Les photographes qui abordent ce qui est reconnu comme l’« espace cézannien », le site de la Sainte-Victoire, sont nombreux. On pense notamment aux images de Brigitte Bauer, de Bernard Plossu ou de Jean-Christophe Ballot. Thibaut Cuisset en fait partie. C’est à l’occasion d’une commande pour le Hors-Série que consacre Télérama à Cézanne, invitant écrivains et artistes contemporains à s’exprimer, qu’il s’intéressé à la Sainte-Victoire. La peinture et l’approche de Cézanne du Grand Site l’accompagneront tout au long de cette commande.

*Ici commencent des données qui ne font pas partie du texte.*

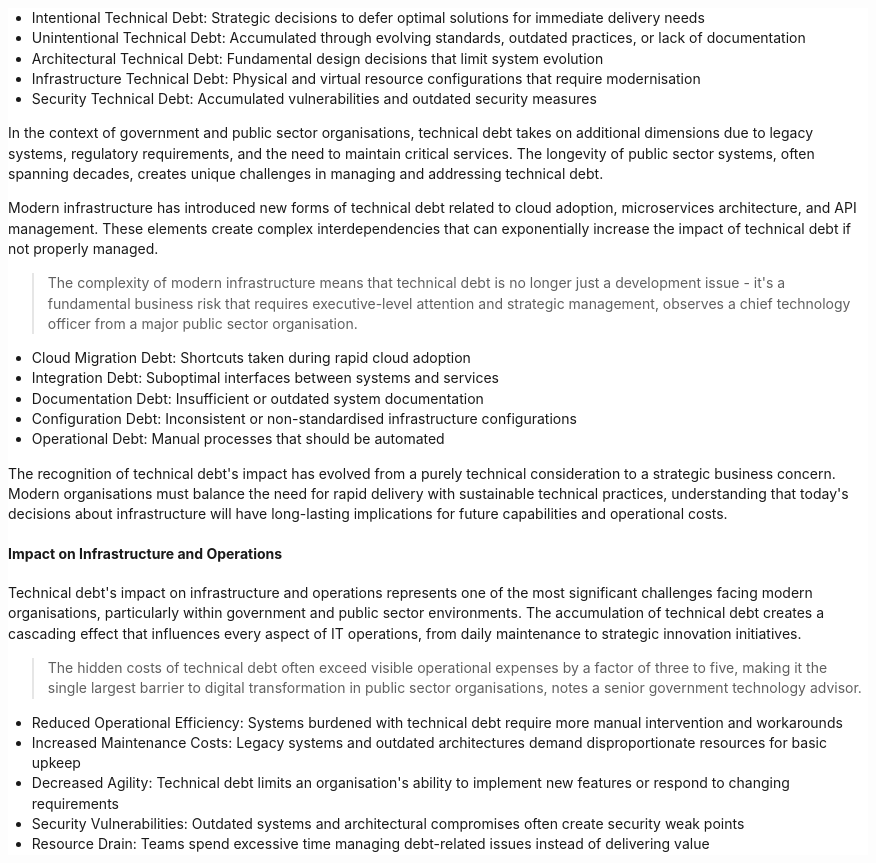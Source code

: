 - Intentional Technical Debt: Strategic decisions to defer optimal solutions for immediate delivery needs
- Unintentional Technical Debt: Accumulated through evolving standards, outdated practices, or lack of documentation
- Architectural Technical Debt: Fundamental design decisions that limit system evolution
- Infrastructure Technical Debt: Physical and virtual resource configurations that require modernisation
- Security Technical Debt: Accumulated vulnerabilities and outdated security measures

In the context of government and public sector organisations, technical debt takes on additional dimensions due to legacy systems, regulatory requirements, and the need to maintain critical services. The longevity of public sector systems, often spanning decades, creates unique challenges in managing and addressing technical debt.

Modern infrastructure has introduced new forms of technical debt related to cloud adoption, microservices architecture, and API management. These elements create complex interdependencies that can exponentially increase the impact of technical debt if not properly managed.

> The complexity of modern infrastructure means that technical debt is no longer just a development issue - it's a fundamental business risk that requires executive-level attention and strategic management, observes a chief technology officer from a major public sector organisation.

- Cloud Migration Debt: Shortcuts taken during rapid cloud adoption
- Integration Debt: Suboptimal interfaces between systems and services
- Documentation Debt: Insufficient or outdated system documentation
- Configuration Debt: Inconsistent or non-standardised infrastructure configurations
- Operational Debt: Manual processes that should be automated

The recognition of technical debt's impact has evolved from a purely technical consideration to a strategic business concern. Modern organisations must balance the need for rapid delivery with sustainable technical practices, understanding that today's decisions about infrastructure will have long-lasting implications for future capabilities and operational costs.



#### <a id="impact-on-infrastructure-and-operations"></a>Impact on Infrastructure and Operations

Technical debt's impact on infrastructure and operations represents one of the most significant challenges facing modern organisations, particularly within government and public sector environments. The accumulation of technical debt creates a cascading effect that influences every aspect of IT operations, from daily maintenance to strategic innovation initiatives.

> The hidden costs of technical debt often exceed visible operational expenses by a factor of three to five, making it the single largest barrier to digital transformation in public sector organisations, notes a senior government technology advisor.

- Reduced Operational Efficiency: Systems burdened with technical debt require more manual intervention and workarounds
- Increased Maintenance Costs: Legacy systems and outdated architectures demand disproportionate resources for basic upkeep
- Decreased Agility: Technical debt limits an organisation's ability to implement new features or respond to changing requirements
- Security Vulnerabilities: Outdated systems and architectural compromises often create security weak points
- Resource Drain: Teams spend excessive time managing debt-related issues instead of delivering value
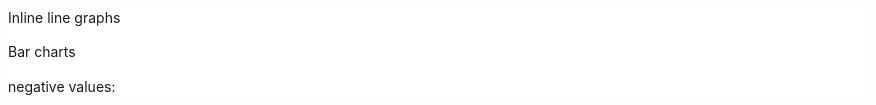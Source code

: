 <span id="htmlwidget-1551" class="sparkline"></span>
<script type="application/json" data-for="htmlwidget-1551">{ "x": {
 "values": [ -0.7094400375125062, -0.5012580605947614, -1.629093469078704, -1.167619262094186, -2.180039648948674, -1.340993192100028, -0.2942938587637133, -0.4658975404061103, 1.449496265287132, -1.068642723674581, -0.855364633737507, -0.2806230019574539, -0.9943400762956649, -0.968514317872049, -1.107318192641766, -1.25198588563894, -0.5238281189873557, -0.4968499572666999, -1.806031256801949, -0.5820759246893328 ],
"options": {
 "type": "box",
"height":                20,
"width":                60 
},
"width":                60,
"height":                20 
},"evals": [  ] }</script>

Inline line graphs <span id="htmlwidget-1300" class="sparkline"></span>
<script type="application/json" data-for="htmlwidget-1300">{ "x": {
 "values": [ -0.7094400375125062, -0.5012580605947614, -1.629093469078704, -1.167619262094186, -2.180039648948674, -1.340993192100028, -0.2942938587637133, -0.4658975404061103, 1.449496265287132, -1.068642723674581, -0.855364633737507, -0.2806230019574539, -0.9943400762956649, -0.968514317872049, -1.107318192641766, -1.25198588563894, -0.5238281189873557, -0.4968499572666999, -1.806031256801949, -0.5820759246893328 ],
"options": {
 "height":                20,
"width":                60 
},
"width":                60,
"height":                20 
},"evals": [  ] }</script>

Bar charts  <span id="htmlwidget-4355" class="sparkline"></span>
<script type="application/json" data-for="htmlwidget-4355">{ "x": {
 "values": [ 0.7094400375125062, 0.5012580605947614, 1.629093469078704, 1.167619262094186, 2.180039648948674, 1.340993192100028, 0.2942938587637133, 0.4658975404061103, 1.449496265287132, 1.068642723674581, 0.855364633737507, 0.2806230019574539, 0.9943400762956649, 0.968514317872049, 1.107318192641766,  1.25198588563894, 0.5238281189873557, 0.4968499572666999, 1.806031256801949, 0.5820759246893328 ],
"options": {
 "type": "bar",
"height":                20,
"width":                60 
},
"width":                60,
"height":                20 
},"evals": [  ] }</script>  negative values: <span id="htmlwidget-387" class="sparkline"></span>
<script type="application/json" data-for="htmlwidget-387">{ "x": {
 "values": [ -0.7094400375125062, -0.5012580605947614, -1.629093469078704, -1.167619262094186, -2.180039648948674, -1.340993192100028, -0.2942938587637133, -0.4658975404061103, 1.449496265287132, -1.068642723674581, -0.855364633737507, -0.2806230019574539, -0.9943400762956649, -0.968514317872049, -1.107318192641766, -1.25198588563894, -0.5238281189873557, -0.4968499572666999, -1.806031256801949, -0.5820759246893328 ],
"options": {
 "type": "bar",
"height":                20,
"width":                60 
},
"width":                60,
"height":                20 
},"evals": [  ] }</script>
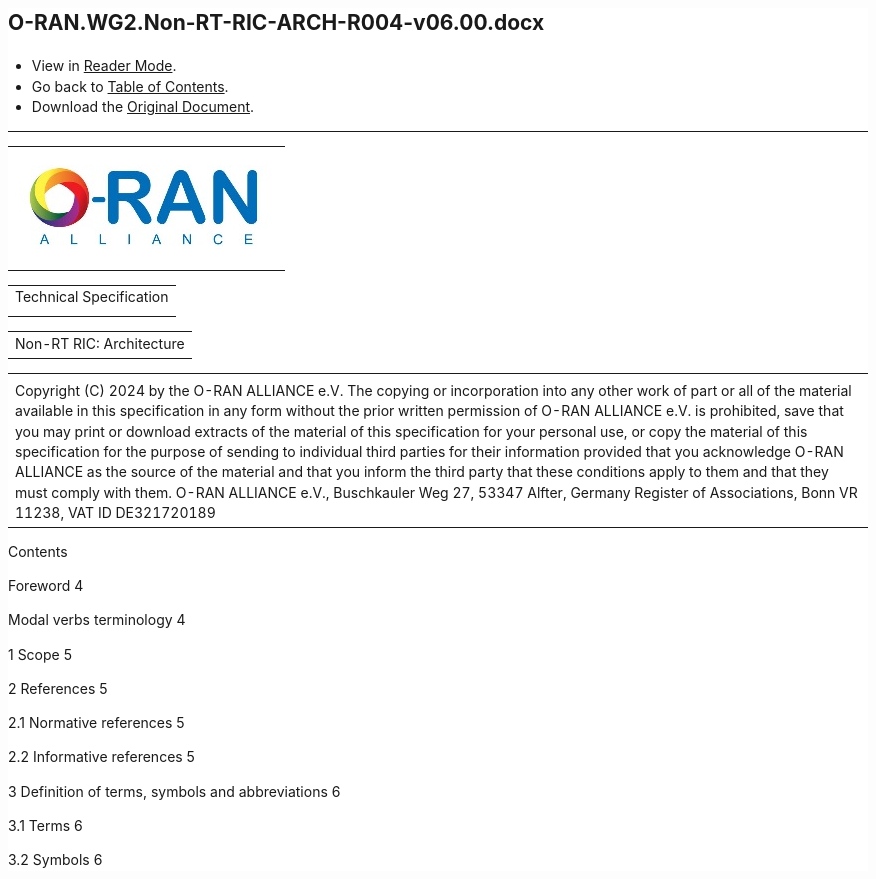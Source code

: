 ## O-RAN.WG2.Non-RT-RIC-ARCH-R004-v06.00.docx

- View in [Reader Mode](https://simewu.com/spec-reader/pages/10-WG2/O-RAN.WG2.Non-RT-RIC-ARCH-R004-v06.00.docx).
- Go back to [Table of Contents](../README.md).
- Download the [Original Document](https://github.com/Simewu/spec-reader/raw/refs/heads/main/documents/O-RAN.WG2.Non-RT-RIC-ARCH-R004-v06.00.docx).

---

|  |
| --- |
| ![webwxgetmsgimg (7).jpeg](../assets/images/bea03973c631.jpg) |

|  |
| --- |
| Technical Specification |
|  |

|  |
| --- |
| Non-RT RIC: Architecture |

|  |
| --- |
|  |
| Copyright (C) 2024 by the O-RAN ALLIANCE e.V.  The copying or incorporation into any other work of part or all of the material available in this specification in any form without the prior written permission of O-RAN ALLIANCE e.V. is prohibited, save that you may print or download extracts of the material of this specification for your personal use, or copy the material of this specification for the purpose of sending to individual third parties for their information provided that you acknowledge O-RAN ALLIANCE as the source of the material and that you inform the third party that these conditions apply to them and that they must comply with them.  O-RAN ALLIANCE e.V., Buschkauler Weg 27, 53347 Alfter, Germany  Register of Associations, Bonn VR 11238, VAT ID DE321720189 |

Contents

Foreword 4

Modal verbs terminology 4

1 Scope 5

2 References 5

2.1 Normative references 5

2.2 Informative references 5

3 Definition of terms, symbols and abbreviations 6

3.1 Terms 6

3.2 Symbols 6
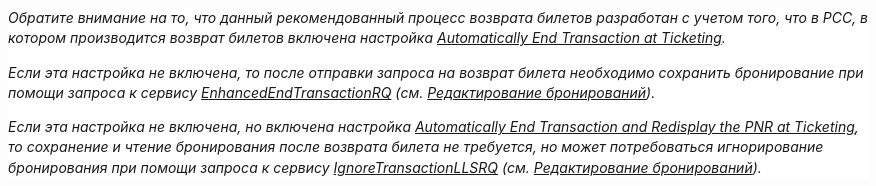 *Обратите внимание на то, что данный рекомендованный процесс возврата билетов разработан с учетом того, что в PCC, в котором производится возврат билетов включена настройка [Automatically End Transaction at Ticketing](tjr-settings.md#automatically_end_transaction_at_ticketing_avtomaticheskoe_sohranenie_bronirovanii_pri_oformlenii_biletov).*

*Если эта настройка не включена, то после отправки запроса на возврат билета необходимо сохранить бронирование при помощи запроса к сервису [EnhancedEndTransactionRQ](https://developer.sabre.com/docs/soap_apis/utility/reservation/enhanced_end_transaction) (см. [Редактирование бронирований](edit-booking.md)).*

*Если эта настройка не включена, но включена настройка [Automatically End Transaction and Redisplay the PNR at Ticketing](tjr-settings.md#automatically_end_transaction_and_redisplay_the_pnr_at_ticketing_avtomaticheskoe_sohranenie_bronirovanii_i_povtornoe_ih_otkritie_pri_oformlenii_biletov), то сохранение и чтение бронирования после возврата билета не требуется, но может потребоваться игнорирование бронирования при помощи запроса к сервису [IgnoreTransactionLLSRQ](https://developer.sabre.com/docs/soap_apis/management/itinerary/ignore_transaction) (см. [Редактирование бронирований](edit-booking.md)).*
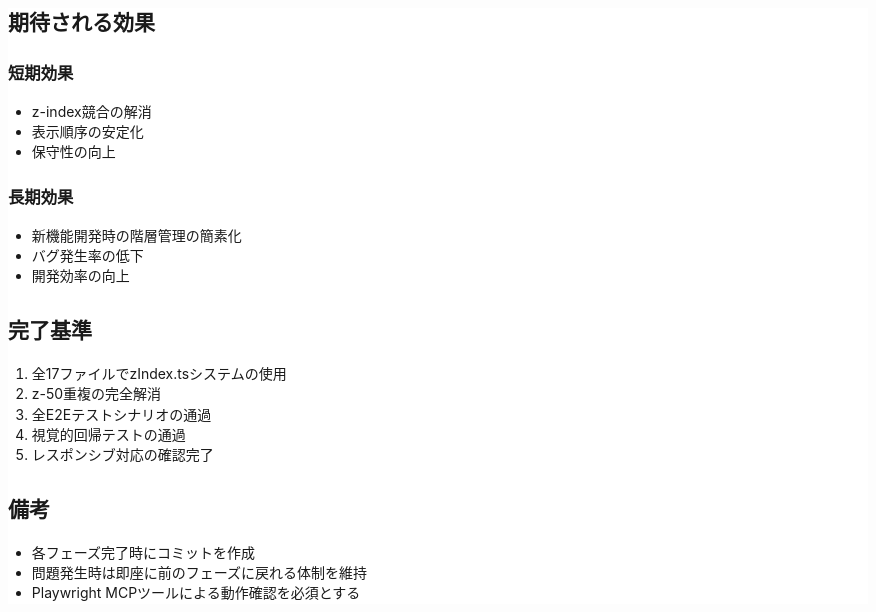 ## 期待される効果

### 短期効果
- z-index競合の解消
- 表示順序の安定化
- 保守性の向上

### 長期効果
- 新機能開発時の階層管理の簡素化
- バグ発生率の低下
- 開発効率の向上

## 完了基準
1. 全17ファイルでzIndex.tsシステムの使用
2. z-50重複の完全解消
3. 全E2Eテストシナリオの通過
4. 視覚的回帰テストの通過
5. レスポンシブ対応の確認完了

## 備考
- 各フェーズ完了時にコミットを作成
- 問題発生時は即座に前のフェーズに戻れる体制を維持
- Playwright MCPツールによる動作確認を必須とする
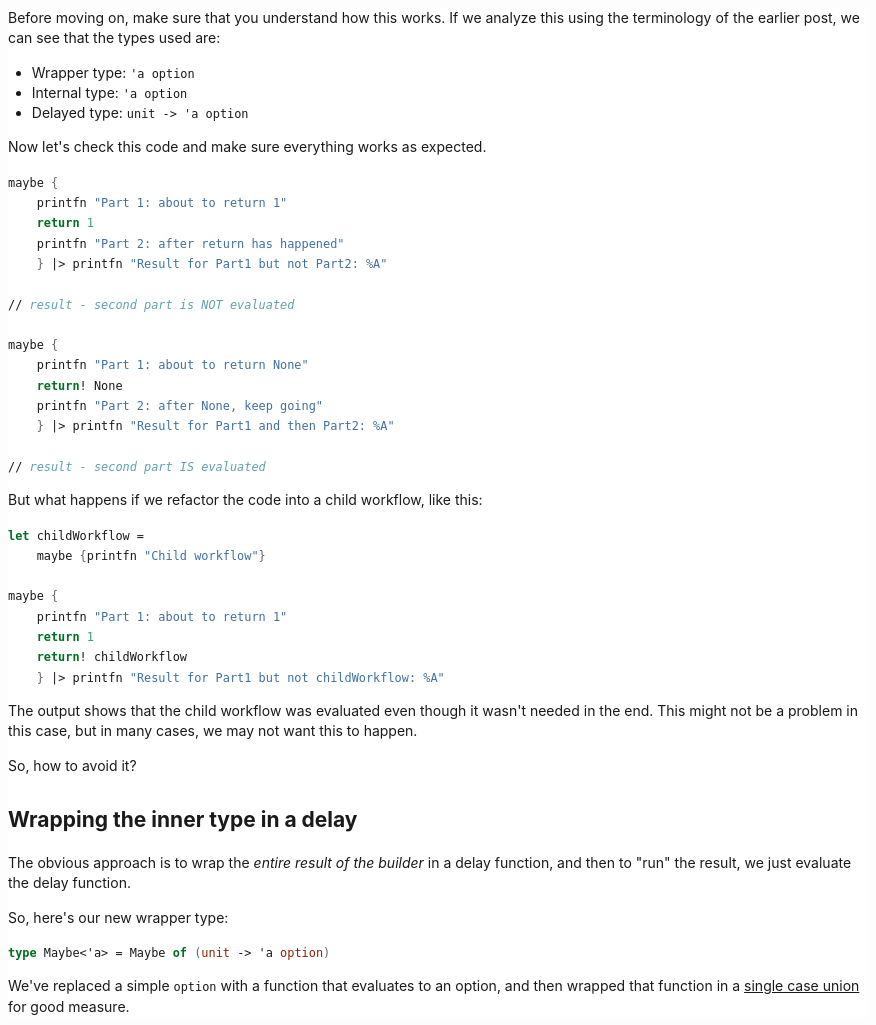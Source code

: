 Before moving on, make sure that you understand how this works. If we analyze this using the terminology of the earlier post, we can see that the types used are:

* Wrapper type: `'a option`
* Internal type: `'a option`
* Delayed type: `unit -> 'a option`

Now let's check this code and make sure everything works as expected.

```fsharp
maybe {
    printfn "Part 1: about to return 1"
    return 1
    printfn "Part 2: after return has happened"
    } |> printfn "Result for Part1 but not Part2: %A"

// result - second part is NOT evaluated

maybe {
    printfn "Part 1: about to return None"
    return! None
    printfn "Part 2: after None, keep going"
    } |> printfn "Result for Part1 and then Part2: %A"

// result - second part IS evaluated
```

But what happens if we refactor the code into a child workflow, like this:

```fsharp
let childWorkflow =
    maybe {printfn "Child workflow"}

maybe {
    printfn "Part 1: about to return 1"
    return 1
    return! childWorkflow
    } |> printfn "Result for Part1 but not childWorkflow: %A"
```

The output shows that the child workflow was evaluated even though it wasn't needed in the end. This might not be a problem in this case, but in many cases, we may not want this to happen.

So, how to avoid it?

## Wrapping the inner type in a delay

The obvious approach is to wrap the *entire result of the builder* in a delay function, and then to "run" the result, we just evaluate the delay function.

So, here's our new wrapper type:

```fsharp
type Maybe<'a> = Maybe of (unit -> 'a option)
```

We've replaced a simple `option` with a function that evaluates to an option, and then wrapped that function in a [single case union](/posts/designing-with-types-single-case-dus/) for good measure.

« Dans les Sainte-Victoire [peintures de Cézanne] les traces d’activité humaine telles que maisons et routes sont supprimées et le panorama se simplifie. La nature est à l’intérieur. La vision prend le pas sur la réalité et il synthétise, stylise, ne farde d’un paysage que quelques lignes de sa structure. » JULIET Charles, La montagne magique In Cézanne, vu par des écrivains et des artistes contemporains, Télérama Hors- Série Septembre 1995, p27
On retrouve une démarche cézannienne chez Thibaut Cuisset : dans l’émotion que lui suscite le paysage et qu’il souhaite retranscrire mais aussi dans une volonté de synthétiser, à la différence que la photographie – en tout cas dans la pratique qu’en a Cuisset, que l’on pourrait rapprocher de la straight photographie – est dépendante du réel. L’acte de synthétisation, d’épure qui est très présente dans sa photographie s’inscrit donc différemment, à travers un travail de contemplation d’abord, puis de composition et de cadrage. Enfin, c’est bien sûr pour le traitement de la lumière que Thibaut Cuisset aime la peinture de Cézanne : sa restitution des lumières du sud, de l’éblouissement méditerranéen.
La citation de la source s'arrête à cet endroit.